Indossa la maschera dell'eroe, salvo poi rivelarsi un antieroe in diversi momenti della storia.
Entra nel palazzo della principessa quasi per gioco e, una volta attaccato dai rottweiler, decide di seguirli fin dentro il salone principale, più per il gusto di vedere come va a finire che per una reale motivazione. Parla con i cani in tedesco chiedendo loro di portarlo da Bona, come se stesse improvvisando la scena di un film, come se si trovasse davanti ad una telecamera. Fugge dai suoi inseguitori sfruttando un amico venditore ambulante. Fugge dal collega che poco dopo si suicida senza far nulla per impedirglielo (lo insegue solo per curiosità). Passa attraverso una processione e si mette a cantare con il coro per noia, poi attraversa una corsa nei sacchi e si lascia colpire quasi apposta. Rincorre la sua bella senza troppa motivazione, incappando nella strada giusta solo per caso, dopo uno svogliato girovagare. Lo stesso Bellocchio, parlando del suo eroe-antieroe, dice: "poiché non è un eroe nato sbanderà spesso in questo pericoloso percorso e quasi volontariamente come se avesse paura di vincere, di conquistare la donna amata e di essere felice con lei. A un passo dalla vittoria rischierà di perdere tutto come se sbagliasse apposta per rimandarla continuamente''.
Bona è la principessa triste e sensuale che dopo la morte della madre si "addormenta", forse cade in depressione; poi cerca di uscire dall'inerzia gettandosi in un film a cui si sente affettivamente legata. Ma è un'intraprendenza labile e infondata, in realtà cerca un regista che la diriga, non solo cinematograficamente. Lo trova in Franco e a quel punto usa tutta la sua seduttività per spingerlo verso il ruolo di salvatore, in un gioco di manipolazione reciproca che resta sullo sfondo della passione accesa tra i due.

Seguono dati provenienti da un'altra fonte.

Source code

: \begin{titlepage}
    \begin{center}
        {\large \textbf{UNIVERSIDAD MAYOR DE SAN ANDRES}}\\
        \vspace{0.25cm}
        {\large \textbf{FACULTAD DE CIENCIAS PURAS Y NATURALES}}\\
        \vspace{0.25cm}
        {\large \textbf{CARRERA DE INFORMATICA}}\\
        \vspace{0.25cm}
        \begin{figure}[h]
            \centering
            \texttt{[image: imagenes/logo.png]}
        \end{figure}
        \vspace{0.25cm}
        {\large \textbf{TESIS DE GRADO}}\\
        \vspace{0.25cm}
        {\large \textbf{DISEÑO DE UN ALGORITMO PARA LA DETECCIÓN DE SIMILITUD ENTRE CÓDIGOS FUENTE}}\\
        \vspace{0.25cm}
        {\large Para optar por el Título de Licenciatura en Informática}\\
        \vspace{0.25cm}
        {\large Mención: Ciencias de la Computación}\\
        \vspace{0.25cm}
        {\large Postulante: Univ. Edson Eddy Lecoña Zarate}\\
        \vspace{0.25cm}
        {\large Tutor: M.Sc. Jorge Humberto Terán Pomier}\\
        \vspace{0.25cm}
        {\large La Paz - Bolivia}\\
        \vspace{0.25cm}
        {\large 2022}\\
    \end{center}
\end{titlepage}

A proposito di Bona, Castellitto e Bellocchio esprimono due idee differenti; il primo difende il personaggio – "Se c'è qualcuno che nella storia, compie una vera rivoluzione è questa vergine siciliana, che a poche ore dal matrimonio bacia un altro uomo e accetta di fuggire con lui" – mentre il regista confessa lo scarso spessore della protagonista femminile: "Lo ammetto, sono in difficoltà con le donne, ma che mi interessino, posso garantirlo…".
Orazio Smamma è il regista fantasma. Vera storia nella storia. Per vincere il David (di Michelangelo nel film, di Donatello nella realtà) ha inscenato la sua morte in un incidente.

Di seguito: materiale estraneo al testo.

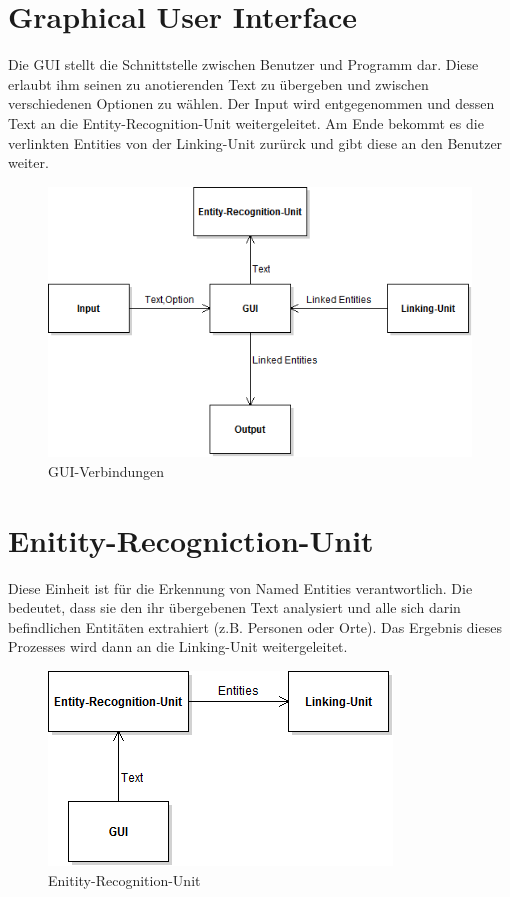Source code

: \documentclass[11pt, a4paper, oneside]{Thesis} %
\begin{document}
\section{Graphical User Interface}
Die GUI stellt die Schnittstelle zwischen Benutzer und Programm dar. Diese erlaubt ihm seinen zu anotierenden Text zu \"ubergeben und zwischen verschiedenen Optionen zu w\"ahlen. Der Input wird entgegenommen und dessen Text an die Entity-Recognition-Unit weitergeleitet. Am Ende bekommt es die verlinkten Entities von der Linking-Unit zur\"urck und gibt diese an den Benutzer weiter.
\begin{figure}[!ht]
\centering
\includegraphics[scale=0.55]{./GUI.png}
\caption[GUI]{GUI-Verbindungen}
\end{figure}


\section{Enitity-Recogniction-Unit}
Diese Einheit ist f\"ur die Erkennung von Named Entities verantwortlich. Die bedeutet, dass sie den ihr \"ubergebenen Text analysiert und alle sich darin befindlichen Entit\"aten extrahiert (z.B. Personen oder Orte). Das Ergebnis dieses Prozesses wird dann an die Linking-Unit weitergeleitet.
\begin{figure}[ht!]
\centering
\includegraphics[scale=0.55]{./eeu.png}
\caption[EEnitity-Recognition-Unit]{Enitity-Recognition-Unit}
\end{figure}
\end{document}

Incontra Franco in riva al mare, mentre tenta il suicidio; suicidio che poi realizzerà buttandosi da una torre sotto lo sguardo stupito, ma in fondo distaccato di Franco.
Questo personaggio ci aiuta a capire il punto di vista di Bellocchio sul cinema e più in generale sulla cultura italiana. Smamma spiega a Franco che ha dovuto ricorrere ad uno stratagemma tanto assurdo perché "In Italia comandano i morti" (stessa frase usata dal principe per commentare la scelta della figlia di aderire alla volontà materna sul punto di morte). Comandano i morti, ma anche le parrocchie degli intellettuali che decidono chi affossare e chi premiare non in base al talento ma all'opportunità.
Tuttavia anche gli artisti hanno le loro colpe: "Io e te siamo falliti perché non siamo capaci di vivere e quindi di raccontare la vita che ci circonda". Questa frase ci permette anche di intravedere quale destino potrebbe incombere sul futuro di Franco. Questo amore per la principessa triste lo salverà dalla fuga ultima? Forse sì, e se non basterà ci sarà qualcos'altro che fungerà da argine. Smamma esprime una disgregazione molto più lacerante di quella di Franco, anche se sulla stessa linea, sembra completamente frammentato quando salendo le scale della torre ripete ossessivamente di essere un pazzo patentato. Un' immagine un po’ caricaturale che forse vuole essere più che altro metafora, un rimando alla riflessione sul rapporto tra artista e realtà.
Il gioco stilistico: generi cinematografici, citazioni cinefile e simboli
"Io credo fortemente nella rivendicazione della forma e nel primato dell'immagine".
Molti critici e semplici spettatori hanno confermato questa dichiarazione di intenti di Bellocchio sottolineando il suo talento visionario, la sua capacità di descrivere una storia e di suggerire emozioni puntando sull'immagine e sul gesto piuttosto che sulle parole.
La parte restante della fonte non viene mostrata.